■ **TASK PROMPT**:
Report every line in the listing below where the string "Numeric" shows up.

■ **DATA SUPPLIED**:
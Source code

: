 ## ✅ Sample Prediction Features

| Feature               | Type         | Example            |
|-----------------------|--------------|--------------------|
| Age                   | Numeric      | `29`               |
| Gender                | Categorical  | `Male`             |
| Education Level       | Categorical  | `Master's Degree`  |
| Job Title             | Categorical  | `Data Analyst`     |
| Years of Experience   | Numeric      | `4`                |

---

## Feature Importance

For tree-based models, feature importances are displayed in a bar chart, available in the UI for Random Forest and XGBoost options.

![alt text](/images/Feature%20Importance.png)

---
---
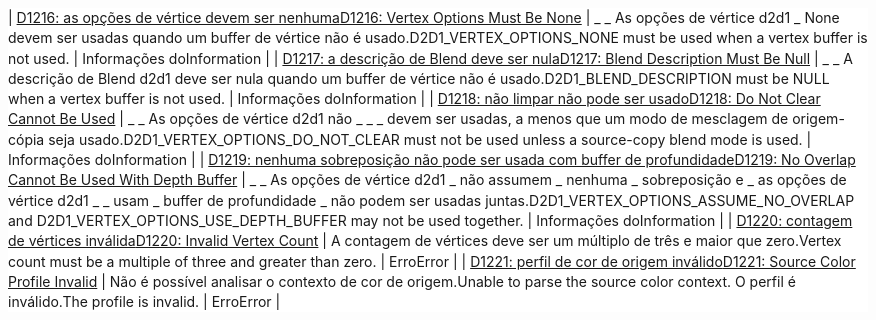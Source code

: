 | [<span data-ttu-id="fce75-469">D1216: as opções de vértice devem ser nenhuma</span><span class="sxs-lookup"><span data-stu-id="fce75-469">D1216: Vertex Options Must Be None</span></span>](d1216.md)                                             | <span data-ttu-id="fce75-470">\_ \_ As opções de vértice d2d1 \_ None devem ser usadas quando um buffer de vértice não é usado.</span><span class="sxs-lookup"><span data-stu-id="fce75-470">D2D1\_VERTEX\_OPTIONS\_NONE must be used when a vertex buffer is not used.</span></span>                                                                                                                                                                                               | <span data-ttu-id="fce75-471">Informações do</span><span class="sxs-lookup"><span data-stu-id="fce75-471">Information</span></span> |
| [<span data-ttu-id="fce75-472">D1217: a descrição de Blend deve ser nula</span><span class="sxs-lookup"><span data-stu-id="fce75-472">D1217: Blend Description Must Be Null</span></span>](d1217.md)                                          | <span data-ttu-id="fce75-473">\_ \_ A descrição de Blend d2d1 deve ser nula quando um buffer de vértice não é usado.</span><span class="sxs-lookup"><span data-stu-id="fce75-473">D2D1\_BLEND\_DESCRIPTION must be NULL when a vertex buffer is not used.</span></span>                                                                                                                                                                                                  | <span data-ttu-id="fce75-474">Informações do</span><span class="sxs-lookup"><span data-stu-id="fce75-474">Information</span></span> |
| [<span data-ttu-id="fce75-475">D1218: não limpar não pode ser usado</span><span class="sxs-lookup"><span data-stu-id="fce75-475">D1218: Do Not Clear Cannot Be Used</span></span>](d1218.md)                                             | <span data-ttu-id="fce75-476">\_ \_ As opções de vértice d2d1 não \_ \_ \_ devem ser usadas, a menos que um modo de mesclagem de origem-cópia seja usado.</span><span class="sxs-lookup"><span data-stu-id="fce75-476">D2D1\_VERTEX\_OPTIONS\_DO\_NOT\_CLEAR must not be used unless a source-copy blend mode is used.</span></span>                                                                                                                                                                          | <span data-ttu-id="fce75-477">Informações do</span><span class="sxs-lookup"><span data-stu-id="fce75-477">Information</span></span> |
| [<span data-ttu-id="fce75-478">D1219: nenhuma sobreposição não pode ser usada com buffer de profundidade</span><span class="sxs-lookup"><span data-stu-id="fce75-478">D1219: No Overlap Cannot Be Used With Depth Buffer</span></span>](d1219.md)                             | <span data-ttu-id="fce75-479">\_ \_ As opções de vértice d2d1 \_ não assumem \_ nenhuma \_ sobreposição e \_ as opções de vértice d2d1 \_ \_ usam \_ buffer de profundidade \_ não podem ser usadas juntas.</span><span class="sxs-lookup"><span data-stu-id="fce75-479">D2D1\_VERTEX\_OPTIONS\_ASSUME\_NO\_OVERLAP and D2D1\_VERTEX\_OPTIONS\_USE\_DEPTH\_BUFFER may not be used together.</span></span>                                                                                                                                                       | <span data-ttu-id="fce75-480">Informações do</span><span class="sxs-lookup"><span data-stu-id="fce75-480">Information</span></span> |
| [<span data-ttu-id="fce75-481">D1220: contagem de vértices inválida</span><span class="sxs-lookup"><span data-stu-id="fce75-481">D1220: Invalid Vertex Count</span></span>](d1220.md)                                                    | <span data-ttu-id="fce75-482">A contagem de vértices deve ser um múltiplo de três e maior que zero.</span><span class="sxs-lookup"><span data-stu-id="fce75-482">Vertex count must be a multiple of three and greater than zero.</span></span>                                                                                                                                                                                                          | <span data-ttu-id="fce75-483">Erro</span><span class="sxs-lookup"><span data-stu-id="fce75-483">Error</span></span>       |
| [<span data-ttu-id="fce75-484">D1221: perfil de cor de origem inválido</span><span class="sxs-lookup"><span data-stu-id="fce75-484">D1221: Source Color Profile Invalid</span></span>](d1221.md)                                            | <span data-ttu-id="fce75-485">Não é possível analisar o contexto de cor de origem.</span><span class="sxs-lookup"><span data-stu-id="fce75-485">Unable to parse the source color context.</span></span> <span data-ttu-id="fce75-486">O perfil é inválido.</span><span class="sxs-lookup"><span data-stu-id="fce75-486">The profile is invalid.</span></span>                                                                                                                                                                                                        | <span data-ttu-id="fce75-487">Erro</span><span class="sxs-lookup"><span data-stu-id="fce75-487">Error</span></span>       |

■ **ANSWER TO THIS EXERCISE**:
| Age                   | Numeric      | `29`               |
| Years of Experience   | Numeric      | `4`                |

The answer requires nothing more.